Autor(en) / Beteiligte

• Nave, Alexander H
• Lange, Kristin S
• Leonards, Christopher O
• Siegerink, Bob
• Doehner, Wolfram
• Landmesser, Ulf
• Steinhagen-Thiessen, Elisabeth
• Endres, Matthias
• Ebinger, Martin

Titel

Lipoprotein (a) as a risk factor for ischemic stroke: A meta-analysis

Ist Teil von

• Atherosclerosis, 2015-10, Vol.242 (2), p.496-503

Ort / Verlag

Ireland: Elsevier Ireland Ltd

Erscheinungsjahr

2015

Quelle

MEDLINE

Beschreibungen/Notizen

• Abstract Objective Lipoprotein (a) [Lp(a)] harbors atherogenic potential but its role as a risk factor for ischemic stroke remains controversial. We conducted a meta-analysis to determine the relative strength of the association between Lp(a) and ischemic stroke and identify potential subgroup-specific risk differences. Methods A systematic search using the MeSH terms “lipoproteins” OR “lipoprotein a” AND “stroke” was performed in PubMed and ScienceDirect for case–control studies from June 2006 and prospective cohort studies from April 2009 until December 20th 2014. Data from eligible papers published before these dates were reviewed and extracted from previous meta-analyses.
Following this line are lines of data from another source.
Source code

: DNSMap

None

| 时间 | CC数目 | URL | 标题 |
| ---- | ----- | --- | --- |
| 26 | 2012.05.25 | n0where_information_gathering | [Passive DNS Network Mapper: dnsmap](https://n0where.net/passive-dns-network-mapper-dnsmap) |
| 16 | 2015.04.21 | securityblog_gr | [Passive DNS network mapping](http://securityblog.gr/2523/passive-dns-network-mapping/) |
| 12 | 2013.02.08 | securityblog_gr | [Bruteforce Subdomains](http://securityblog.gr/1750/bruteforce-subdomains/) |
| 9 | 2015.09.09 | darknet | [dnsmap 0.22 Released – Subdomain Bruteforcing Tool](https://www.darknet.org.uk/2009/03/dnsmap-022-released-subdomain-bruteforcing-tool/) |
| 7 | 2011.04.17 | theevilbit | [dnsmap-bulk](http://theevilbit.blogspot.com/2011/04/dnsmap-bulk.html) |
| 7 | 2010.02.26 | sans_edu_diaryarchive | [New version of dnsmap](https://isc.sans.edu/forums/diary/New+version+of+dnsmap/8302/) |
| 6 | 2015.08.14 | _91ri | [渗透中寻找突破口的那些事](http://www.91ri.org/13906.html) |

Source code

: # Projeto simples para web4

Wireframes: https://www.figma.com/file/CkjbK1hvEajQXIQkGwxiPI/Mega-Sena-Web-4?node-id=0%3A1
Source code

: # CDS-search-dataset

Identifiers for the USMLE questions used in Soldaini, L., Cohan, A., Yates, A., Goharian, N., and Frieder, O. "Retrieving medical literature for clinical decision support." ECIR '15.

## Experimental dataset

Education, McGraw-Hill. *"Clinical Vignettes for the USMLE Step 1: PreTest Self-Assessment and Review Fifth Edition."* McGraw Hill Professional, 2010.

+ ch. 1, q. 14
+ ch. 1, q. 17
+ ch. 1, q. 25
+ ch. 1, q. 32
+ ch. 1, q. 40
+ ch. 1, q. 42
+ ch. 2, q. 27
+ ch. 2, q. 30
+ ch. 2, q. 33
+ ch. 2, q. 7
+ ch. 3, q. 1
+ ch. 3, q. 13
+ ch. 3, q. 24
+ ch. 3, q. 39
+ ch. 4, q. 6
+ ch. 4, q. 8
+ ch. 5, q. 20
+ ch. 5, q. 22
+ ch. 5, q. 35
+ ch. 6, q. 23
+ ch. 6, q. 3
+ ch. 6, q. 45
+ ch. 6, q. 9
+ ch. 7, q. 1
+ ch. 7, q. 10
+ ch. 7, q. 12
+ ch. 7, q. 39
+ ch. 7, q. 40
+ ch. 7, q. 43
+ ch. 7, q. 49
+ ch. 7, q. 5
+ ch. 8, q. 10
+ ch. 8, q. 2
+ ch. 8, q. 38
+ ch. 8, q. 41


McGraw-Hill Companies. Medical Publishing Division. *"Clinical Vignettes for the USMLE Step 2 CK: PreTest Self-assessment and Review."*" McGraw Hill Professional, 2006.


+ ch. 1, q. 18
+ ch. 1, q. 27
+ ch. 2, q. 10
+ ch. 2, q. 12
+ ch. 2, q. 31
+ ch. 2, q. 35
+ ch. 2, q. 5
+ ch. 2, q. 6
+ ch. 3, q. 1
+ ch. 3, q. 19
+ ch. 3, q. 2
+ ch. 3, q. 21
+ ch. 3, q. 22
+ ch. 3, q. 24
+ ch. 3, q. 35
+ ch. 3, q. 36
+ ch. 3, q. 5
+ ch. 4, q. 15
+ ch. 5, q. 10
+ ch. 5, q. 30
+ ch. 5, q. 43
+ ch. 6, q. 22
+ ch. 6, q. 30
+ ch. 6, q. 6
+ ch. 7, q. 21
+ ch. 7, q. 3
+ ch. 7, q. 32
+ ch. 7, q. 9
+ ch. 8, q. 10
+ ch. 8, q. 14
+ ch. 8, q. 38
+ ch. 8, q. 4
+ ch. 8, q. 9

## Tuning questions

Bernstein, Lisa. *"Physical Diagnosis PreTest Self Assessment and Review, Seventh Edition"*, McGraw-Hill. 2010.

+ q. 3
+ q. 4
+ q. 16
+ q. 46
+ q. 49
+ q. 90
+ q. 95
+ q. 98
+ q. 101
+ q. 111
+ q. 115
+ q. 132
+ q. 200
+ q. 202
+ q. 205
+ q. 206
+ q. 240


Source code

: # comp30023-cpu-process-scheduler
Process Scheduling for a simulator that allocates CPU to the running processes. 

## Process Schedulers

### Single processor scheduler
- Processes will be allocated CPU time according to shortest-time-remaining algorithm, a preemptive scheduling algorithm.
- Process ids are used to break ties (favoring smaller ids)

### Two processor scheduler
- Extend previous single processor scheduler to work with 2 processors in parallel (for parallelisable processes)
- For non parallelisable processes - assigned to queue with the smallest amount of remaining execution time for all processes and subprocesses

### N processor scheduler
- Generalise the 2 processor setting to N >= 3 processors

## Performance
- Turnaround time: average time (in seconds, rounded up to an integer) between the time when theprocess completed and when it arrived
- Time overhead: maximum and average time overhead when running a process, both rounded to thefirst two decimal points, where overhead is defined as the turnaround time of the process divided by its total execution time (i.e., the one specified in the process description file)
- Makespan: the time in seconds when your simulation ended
Studies that assessed the relationship between Lp(a) levels and ischemic stroke and reported generic data—i.e. odds ratio [OR], hazard ratio, or risk ratio [RR]—were eligible for inclusion. Studies that not distinguish between ischemic and hemorrhagic stroke and transient ischemic attack were excluded. Random effects meta-analyses with mixed-effects meta-regression were performed by pooling adjusted OR or RR. Results A total of 20 articles comprising 90,904 subjects and 5029 stroke events were eligible for the meta-analysis. Comparing high with low Lp(a) levels, the pooled estimated OR was 1.41 (95% CI, 1.26–1.57) for case–control studies (n = 11) and the pooled estimated RR was 1.29 (95% CI, 1.06–1.58) for prospective studies (n = 9). Sex-specific differences in RR were inconsistent between case–control and prospective studies. Study populations with a mean age of ≤55 years had an increased RR compared to older study populations. Reported Lp(a) contrast levels and ischemic stroke subtype significantly contributed to the heterogeneity observed in the analyses. Conclusion Elevated Lp(a) is an independent risk factor for ischemic stroke and may be especially relevant for young stroke patients. Sex-specific risk differences remain conflicting. Further studies in these subgroups may be warranted.